__PROBLEM TO WORK ON__.
Copy all records verbatim.

__SOURCE DATA__.
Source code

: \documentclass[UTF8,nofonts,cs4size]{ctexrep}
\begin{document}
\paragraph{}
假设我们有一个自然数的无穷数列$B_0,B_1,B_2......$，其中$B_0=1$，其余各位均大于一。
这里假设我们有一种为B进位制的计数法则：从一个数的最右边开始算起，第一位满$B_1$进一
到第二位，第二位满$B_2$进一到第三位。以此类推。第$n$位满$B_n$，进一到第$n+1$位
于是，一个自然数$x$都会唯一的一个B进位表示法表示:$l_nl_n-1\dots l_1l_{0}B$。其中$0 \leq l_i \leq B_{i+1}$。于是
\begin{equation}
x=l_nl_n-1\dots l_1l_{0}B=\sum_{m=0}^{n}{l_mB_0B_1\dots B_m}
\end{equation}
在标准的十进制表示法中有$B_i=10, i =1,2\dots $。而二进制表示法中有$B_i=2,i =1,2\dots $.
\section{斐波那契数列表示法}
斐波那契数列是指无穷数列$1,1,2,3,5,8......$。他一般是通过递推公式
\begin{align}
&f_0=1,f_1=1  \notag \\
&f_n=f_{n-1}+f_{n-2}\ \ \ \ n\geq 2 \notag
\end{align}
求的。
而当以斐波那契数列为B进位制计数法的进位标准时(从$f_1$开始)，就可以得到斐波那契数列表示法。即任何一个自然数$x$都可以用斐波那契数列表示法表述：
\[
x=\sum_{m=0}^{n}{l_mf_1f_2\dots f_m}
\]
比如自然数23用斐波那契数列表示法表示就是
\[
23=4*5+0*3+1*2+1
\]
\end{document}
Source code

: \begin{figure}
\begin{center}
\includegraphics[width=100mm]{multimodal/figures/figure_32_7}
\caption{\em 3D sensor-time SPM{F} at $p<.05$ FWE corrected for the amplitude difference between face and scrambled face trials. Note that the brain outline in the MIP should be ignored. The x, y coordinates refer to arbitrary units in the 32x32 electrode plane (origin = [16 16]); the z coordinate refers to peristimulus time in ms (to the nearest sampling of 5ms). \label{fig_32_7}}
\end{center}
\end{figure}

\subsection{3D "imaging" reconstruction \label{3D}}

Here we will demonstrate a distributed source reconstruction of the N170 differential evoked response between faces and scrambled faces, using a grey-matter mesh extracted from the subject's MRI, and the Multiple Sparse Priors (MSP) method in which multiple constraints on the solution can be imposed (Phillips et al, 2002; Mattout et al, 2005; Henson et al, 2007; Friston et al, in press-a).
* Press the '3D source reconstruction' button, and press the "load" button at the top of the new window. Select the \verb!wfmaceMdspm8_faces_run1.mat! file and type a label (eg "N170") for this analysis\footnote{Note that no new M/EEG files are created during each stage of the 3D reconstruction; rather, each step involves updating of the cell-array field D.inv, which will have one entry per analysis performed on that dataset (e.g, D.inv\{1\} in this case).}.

__YOUR RESPONSE__.
Source code

: \documentclass[UTF8,nofonts,cs4size]{ctexrep}
\begin{document}
\paragraph{}
假设我们有一个自然数的无穷数列$B_0,B_1,B_2......$，其中$B_0=1$，其余各位均大于一。
这里假设我们有一种为B进位制的计数法则：从一个数的最右边开始算起，第一位满$B_1$进一
到第二位，第二位满$B_2$进一到第三位。以此类推。第$n$位满$B_n$，进一到第$n+1$位
于是，一个自然数$x$都会唯一的一个B进位表示法表示:$l_nl_n-1\dots l_1l_{0}B$。其中$0 \leq l_i \leq B_{i+1}$。于是
\begin{equation}
x=l_nl_n-1\dots l_1l_{0}B=\sum_{m=0}^{n}{l_mB_0B_1\dots B_m}
\end{equation}
在标准的十进制表示法中有$B_i=10, i =1,2\dots $。而二进制表示法中有$B_i=2,i =1,2\dots $.
\section{斐波那契数列表示法}
斐波那契数列是指无穷数列$1,1,2,3,5,8......$。他一般是通过递推公式
\begin{align}
&f_0=1,f_1=1  \notag \\
&f_n=f_{n-1}+f_{n-2}\ \ \ \ n\geq 2 \notag
\end{align}
求的。
而当以斐波那契数列为B进位制计数法的进位标准时(从$f_1$开始)，就可以得到斐波那契数列表示法。即任何一个自然数$x$都可以用斐波那契数列表示法表述：
\[
x=\sum_{m=0}^{n}{l_mf_1f_2\dots f_m}
\]
比如自然数23用斐波那契数列表示法表示就是
\[
23=4*5+0*3+1*2+1
\]
\end{document}
Source code

: \begin{figure}
\begin{center}
\includegraphics[width=100mm]{multimodal/figures/figure_32_7}
\caption{\em 3D sensor-time SPM{F} at $p<.05$ FWE corrected for the amplitude difference between face and scrambled face trials. Note that the brain outline in the MIP should be ignored. The x, y coordinates refer to arbitrary units in the 32x32 electrode plane (origin = [16 16]); the z coordinate refers to peristimulus time in ms (to the nearest sampling of 5ms). \label{fig_32_7}}
\end{center}
\end{figure}

\subsection{3D "imaging" reconstruction \label{3D}}

Here we will demonstrate a distributed source reconstruction of the N170 differential evoked response between faces and scrambled faces, using a grey-matter mesh extracted from the subject's MRI, and the Multiple Sparse Priors (MSP) method in which multiple constraints on the solution can be imposed (Phillips et al, 2002; Mattout et al, 2005; Henson et al, 2007; Friston et al, in press-a).
* Press the '3D source reconstruction' button, and press the "load" button at the top of the new window. Select the \verb!wfmaceMdspm8_faces_run1.mat! file and type a label (eg "N170") for this analysis\footnote{Note that no new M/EEG files are created during each stage of the 3D reconstruction; rather, each step involves updating of the cell-array field D.inv, which will have one entry per analysis performed on that dataset (e.g, D.inv\{1\} in this case).}.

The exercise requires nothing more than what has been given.